_How to complete this task_: Everything in the listing below must be duplicated exactly.
◆ ◆ ◆ ◆ ◆
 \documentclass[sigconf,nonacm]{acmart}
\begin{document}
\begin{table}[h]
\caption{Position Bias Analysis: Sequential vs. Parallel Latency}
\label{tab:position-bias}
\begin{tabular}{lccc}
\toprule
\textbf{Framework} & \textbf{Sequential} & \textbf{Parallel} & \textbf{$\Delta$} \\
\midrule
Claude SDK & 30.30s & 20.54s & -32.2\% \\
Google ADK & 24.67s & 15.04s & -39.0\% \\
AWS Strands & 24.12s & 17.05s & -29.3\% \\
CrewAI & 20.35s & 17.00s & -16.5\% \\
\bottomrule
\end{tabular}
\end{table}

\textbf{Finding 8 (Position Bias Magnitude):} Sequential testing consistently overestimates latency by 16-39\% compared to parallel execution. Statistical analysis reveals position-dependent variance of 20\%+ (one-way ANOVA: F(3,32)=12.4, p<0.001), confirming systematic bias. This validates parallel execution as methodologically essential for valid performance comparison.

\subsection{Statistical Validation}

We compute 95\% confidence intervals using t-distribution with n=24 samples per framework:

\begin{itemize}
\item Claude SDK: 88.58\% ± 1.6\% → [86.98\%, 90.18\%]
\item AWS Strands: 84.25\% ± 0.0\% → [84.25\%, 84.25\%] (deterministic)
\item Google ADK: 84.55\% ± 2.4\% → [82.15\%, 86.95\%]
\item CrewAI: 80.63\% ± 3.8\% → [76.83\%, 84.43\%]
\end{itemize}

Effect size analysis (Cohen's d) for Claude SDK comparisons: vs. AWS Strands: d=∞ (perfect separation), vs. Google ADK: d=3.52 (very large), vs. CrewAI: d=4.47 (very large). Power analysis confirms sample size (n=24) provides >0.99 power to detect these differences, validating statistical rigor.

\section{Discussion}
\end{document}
◆ ◆ ◆ ◆ ◆
_Solution to the exercise_:
 \documentclass[sigconf,nonacm]{acmart}
\begin{document}
\begin{table}[h]
\caption{Position Bias Analysis: Sequential vs. Parallel Latency}
\label{tab:position-bias}
\begin{tabular}{lccc}
\toprule
\textbf{Framework} & \textbf{Sequential} & \textbf{Parallel} & \textbf{$\Delta$} \\
\midrule
Claude SDK & 30.30s & 20.54s & -32.2\% \\
Google ADK & 24.67s & 15.04s & -39.0\% \\
AWS Strands & 24.12s & 17.05s & -29.3\% \\
CrewAI & 20.35s & 17.00s & -16.5\% \\
\bottomrule
\end{tabular}
\end{table}

\textbf{Finding 8 (Position Bias Magnitude):} Sequential testing consistently overestimates latency by 16-39\% compared to parallel execution. Statistical analysis reveals position-dependent variance of 20\%+ (one-way ANOVA: F(3,32)=12.4, p<0.001), confirming systematic bias. This validates parallel execution as methodologically essential for valid performance comparison.

\subsection{Statistical Validation}

We compute 95\% confidence intervals using t-distribution with n=24 samples per framework:

\begin{itemize}
\item Claude SDK: 88.58\% ± 1.6\% → [86.98\%, 90.18\%]
\item AWS Strands: 84.25\% ± 0.0\% → [84.25\%, 84.25\%] (deterministic)
\item Google ADK: 84.55\% ± 2.4\% → [82.15\%, 86.95\%]
\item CrewAI: 80.63\% ± 3.8\% → [76.83\%, 84.43\%]
\end{itemize}

Effect size analysis (Cohen's d) for Claude SDK comparisons: vs. AWS Strands: d=∞ (perfect separation), vs. Google ADK: d=3.52 (very large), vs. CrewAI: d=4.47 (very large). Power analysis confirms sample size (n=24) provides >0.99 power to detect these differences, validating statistical rigor.

\section{Discussion}
\end{document}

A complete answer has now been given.